The amount of physical activity is generally evaluated by “subjective evaluation,” in which the participants are asked to look back on their daily lives and indicate the time spent performing physical activity corresponding to each intensity (light, medium, and high intensity), or by “objective evaluation” using a physical activity meter or pedometer. Since these methods can quantitatively evaluate the amount of physical activity, they often express the amount of physical activity using the unit of metabolic equivalent for tasks (METs)‐hours/week by simultaneously obtaining information on the duration and intensity of physical activity. One MET is calculated by dividing the work metabolic rate by the resting metabolic rate. In Japan, the Ministry of Health, Labour and Welfare [7] has established standards for the amount of physical activity required for each life stage, and increasing the amount of physical activity is crucial for extending healthy life expectancy.
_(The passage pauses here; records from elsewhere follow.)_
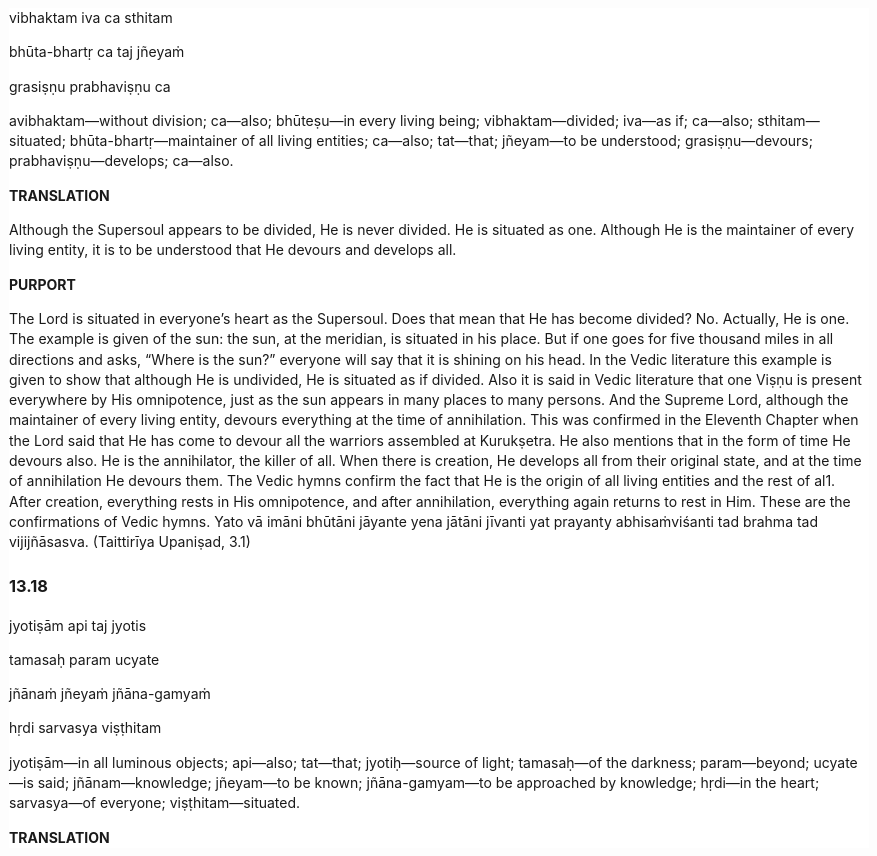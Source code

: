 vibhaktam iva ca sthitam

bhūta-bhartṛ ca taj jñeyaṁ

grasiṣṇu prabhaviṣṇu ca

avibhaktam—without division; ca—also; bhūteṣu—in every living being;
vibhaktam—divided; iva—as if; ca—also; sthitam—situated; bhūta-bhartṛ—maintainer
of all living entities; ca—also; tat—that; jñeyam—to be understood;
grasiṣṇu—devours; prabhaviṣṇu—develops; ca—also.

**TRANSLATION**

Although the Supersoul appears to be divided, He is never divided. He is
situated as one. Although He is the maintainer of every living entity, it is to
be understood that He devours and develops all.

**PURPORT**

The Lord is situated in everyone’s heart as the Supersoul. Does that mean that
He has become divided? No. Actually, He is one. The example is given of the sun:
the sun, at the meridian, is situated in his place. But if one goes for five
thousand miles in all directions and asks, “Where is the sun?” everyone will say
that it is shining on his head. In the Vedic literature this example is given to
show that although He is undivided, He is situated as if divided. Also it is
said in Vedic literature that one Viṣṇu is present everywhere by His
omnipotence, just as the sun appears in many places to many persons. And the
Supreme Lord, although the maintainer of every living entity, devours everything
at the time of annihilation. This was confirmed in the Eleventh Chapter when the
Lord said that He has come to devour all the warriors assembled at Kurukṣetra.
He also mentions that in the form of time He devours also. He is the
annihilator, the killer of all. When there is creation, He develops all from
their original state, and at the time of annihilation He devours them. The Vedic
hymns confirm the fact that He is the origin of all living entities and the rest
of al1. After creation, everything rests in His omnipotence, and after
annihilation, everything again returns to rest in Him. These are the
confirmations of Vedic hymns. Yato vā imāni bhūtāni jāyante yena jātāni jīvanti
yat prayanty abhisaṁviśanti tad brahma tad vijijñāsasva. (Taittirīya Upaniṣad,
3.1)

### 13.18


jyotiṣām api taj jyotis

tamasaḥ param ucyate

jñānaṁ jñeyaṁ jñāna-gamyaṁ

hṛdi sarvasya viṣṭhitam

jyotiṣām—in all luminous objects; api—also; tat—that; jyotiḥ—source of light;
tamasaḥ—of the darkness; param—beyond; ucyate—is said; jñānam—knowledge;
jñeyam—to be known; jñāna-gamyam—to be approached by knowledge; hṛdi—in the
heart; sarvasya—of everyone; viṣṭhitam—situated.

**TRANSLATION**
Physical activity can be seen as a comprehensive activity that has a multifaceted impact on physical functions [8, 9], cognitive functions [10], sociality [11], and exercise. For this reason, it is not enough to discuss the total amount of physical activity among older adults, but the proportion of each physical activity category (i.e., the composition ratio of physical activity categories in relation to total daily physical activity) must also be examined. The amount of physical activity must be increased by customizing the physical activity categories within the time constraints of environmental and individual factors, as well as the individual’s physical strength. It is essential to evaluate the “composition ratio of the physical activity categories” of each individual and provide interventions tailored to the individual’s lifestyle to lead a community life. However, adequate surveys from this perspective are yet to be conducted.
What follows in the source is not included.